When the Christians in Corinth allowed a brother to live both in sin and in full fellowship with the church, God rebuked them for not mourning (see 1 Corinthians 5). Why? Because sin and God have no fellowship. Sin is what sent Jesus to the cross. There is no sin we could participate in that would benefit our lives in the kingdom of God. Sin costs our reputation, our relationships, and most importantly, sin cost Jesus His life. For whatever reason, many people insist on living their lives as if God winks at sin. They say, “God would want me to be happy,” and they proceed to do that which is explicitly condemned in Scripture, or they loaf about not laboring in the kingdom of God. Why would God tolerate that which put His own Son on the cross? The wages of sin is death, and to the Christian, the wages of sin is the death of the Savior. This is why those who are truly confronted with their sins allow godly sorrow to melt their hearts to repentance. 

For godly sorrow produces repentance leading to salvation.

2 Corinthians 7:10.

Salvation is impossible without repentance, and repentance is impossible without a broken heart over sin.

Blessed are those who mourn, for they shall be comforted.

Matthew 5:4

He will receive you again, just as the loving father receives the prodigal.

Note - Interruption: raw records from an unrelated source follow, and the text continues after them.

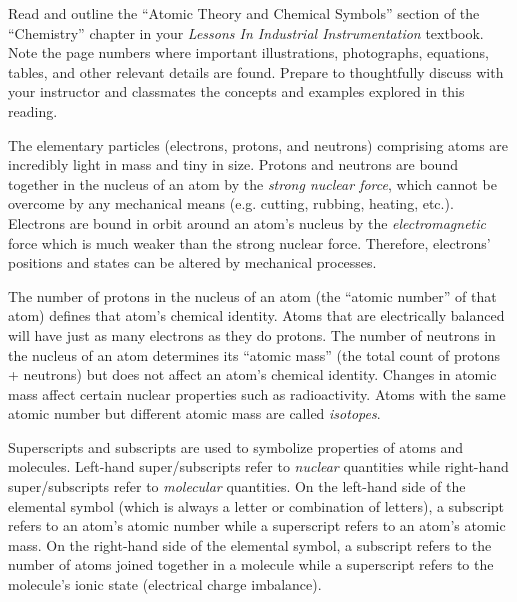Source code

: 
Read and outline the ``Atomic Theory and Chemical Symbols'' section of the ``Chemistry'' chapter in your {\it Lessons In Industrial Instrumentation} textbook.  Note the page numbers where important illustrations, photographs, equations, tables, and other relevant details are found.  Prepare to thoughtfully discuss with your instructor and classmates the concepts and examples explored in this reading.














The elementary particles (electrons, protons, and neutrons) comprising atoms are incredibly light in mass and tiny in size.  Protons and neutrons are bound together in the nucleus of an atom by the {\it strong nuclear force}, which cannot be overcome by any mechanical means (e.g. cutting, rubbing, heating, etc.).  Electrons are bound in orbit around an atom's nucleus by the {\it electromagnetic} force which is much weaker than the strong nuclear force.  Therefore, electrons' positions and states can be altered by mechanical processes.

\vskip 10pt

The number of protons in the nucleus of an atom (the ``atomic number'' of that atom) defines that atom's chemical identity.  Atoms that are electrically balanced will have just as many electrons as they do protons.  The number of neutrons in the nucleus of an atom determines its ``atomic mass'' (the total count of protons + neutrons) but does not affect an atom's chemical identity.  Changes in atomic mass affect certain nuclear properties such as radioactivity.  Atoms with the same atomic number but different atomic mass are called {\it isotopes}. 

\vskip 10pt

Superscripts and subscripts are used to symbolize properties of atoms and molecules.  Left-hand super/subscripts refer to {\it nuclear} quantities while right-hand super/subscripts refer to {\it molecular} quantities.  On the left-hand side of the elemental symbol (which is always a letter or combination of letters), a subscript refers to an atom's atomic number while a superscript refers to an atom's atomic mass.  On the right-hand side of the elemental symbol, a subscript refers to the number of atoms joined together in a molecule while a superscript refers to the molecule's ionic state (electrical charge imbalance).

This word “blessed” can be translated as “happy.” The only ones who have true blessedness, true happiness, and every eternal reason to rejoice are those who are in Christ, not in sin. Since no one can steal your sanctification away, then no one can take your joy away. If you’re in Christ, no matter what situation you’re in, you can be biblically happy; you can rejoice. While in prison, Paul wrote a letter of joy to the Christians in Philippi. Although there’s not much happiness in prison, because he was in Christ, in this four-chapter letter, he mentions joy or rejoicing 16 times. He exemplifies and commands: “Rejoice in the Lord always. Again I will say, rejoice!” (Philippians 4:4). 

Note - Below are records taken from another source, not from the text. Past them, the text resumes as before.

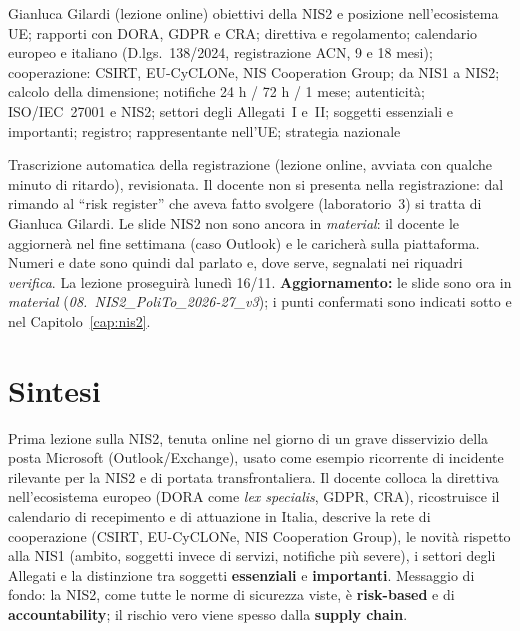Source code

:   {Gianluca Gilardi (lezione online)}
  {obiettivi della NIS2 e posizione nell'ecosistema UE; rapporti con DORA, GDPR e CRA; direttiva e
   regolamento; calendario europeo e italiano (D.lgs.~138/2024, registrazione ACN, 9 e 18 mesi);
   cooperazione: CSIRT, EU-CyCLONe, NIS Cooperation Group; da NIS1 a NIS2; calcolo della dimensione;
   notifiche 24 h / 72 h / 1 mese; autenticità; ISO/IEC~27001 e NIS2; settori degli Allegati~I e~II;
   soggetti essenziali e importanti; registro; rappresentante nell'UE; strategia nazionale}
\label{lez:2026-11-13}

\begin{nota}[Fonte]
Trascrizione automatica della registrazione (lezione online, avviata con qualche minuto di ritardo),
revisionata. Il docente non si presenta nella registrazione: dal rimando al ``risk register'' che
aveva fatto svolgere (laboratorio~3) si tratta di Gianluca Gilardi. Le slide NIS2 non sono ancora in
\emph{material}: il docente le aggiornerà nel fine settimana (caso Outlook) e le caricherà sulla
piattaforma. Numeri e date sono quindi dal parlato e, dove serve, segnalati nei riquadri
\emph{verifica}. La lezione proseguirà lunedì 16/11. \textbf{Aggiornamento:} le slide sono ora in
\emph{material} (\emph{08.~NIS2\_PoliTo\_2026-27\_v3}); i punti confermati sono indicati sotto e nel
Capitolo~\ref{cap:nis2}.
\end{nota}

\section{Sintesi}
Prima lezione sulla NIS2, tenuta online nel giorno di un grave disservizio della posta Microsoft
(Outlook/Exchange), usato come esempio ricorrente di incidente rilevante per la NIS2 e di portata
transfrontaliera. Il docente colloca la direttiva nell'ecosistema europeo (DORA come \emph{lex
specialis}, GDPR, CRA), ricostruisce il calendario di recepimento e di attuazione in Italia, descrive
la rete di cooperazione (CSIRT, EU-CyCLONe, NIS Cooperation Group), le novità rispetto alla NIS1
(ambito, soggetti invece di servizi, notifiche più severe), i settori degli Allegati e la distinzione
tra soggetti \textbf{essenziali} e \textbf{importanti}. Messaggio di fondo: la NIS2, come tutte le
norme di sicurezza viste, è \textbf{risk-based} e di \textbf{accountability}; il rischio vero viene
spesso dalla \textbf{supply chain}.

This raises a couple of questions worth addressing:

  1. Does the Christian have to be sinless in order to have happiness?
  2. What if you don’t feel happy?

So, if you’re in sin, you don’t have the right to be happy. But does that mean you have to be sinless? No. The Bible makes a distinction between those who are in sin and those who are in the Lord. Both people do commit sins, but only one has the continual cleansing by Jesus’ blood. To be clear: this doesn’t give us a license to sin. The point is even if you’re in the Lord, you will still face temptation and still sin on occasion. 1 John 1:5–10 explains it as walking in the light and allowing Jesus’ blood to continuously cleanse you from all sin.

But what if I’m in the Lord, and I don’t feel happy? Circumstantial feelings are not what the Lord is talking about when His gospel provides joy. Some of the most joyful people in Scripture were also the most persecuted and impoverished and possibly even clinically depressed. When you look at people in the world living in sin, although they may apparently be having fun, that does not reflect the state of their hearts or their souls. The Scriptures don’t hide the fact that sin can bring pleasure or happiness; however, its description is worth cementing into our minds: it is the “passing pleasures of sin” (Hebrews 11:25). No matter how much “happiness” that drink, drug, relationship, or stolen wealth brings you, it’s only passing. And it can be taken away in a moment, and one day it will be. But if you have the joy of the Lord, even if your circumstances are dire, you know you are receiving a kingdom which cannot be shaken (Hebrews 12:28). 

God resists the proud, but gives grace to the humble. Therefore submit to God. Resist the devil and he will flee from you. Draw near to God and He will draw near to you.

James 4:6–8

Sinner, you’ve got no right to happiness. Christian, remember that you’ve found the source of eternal joy.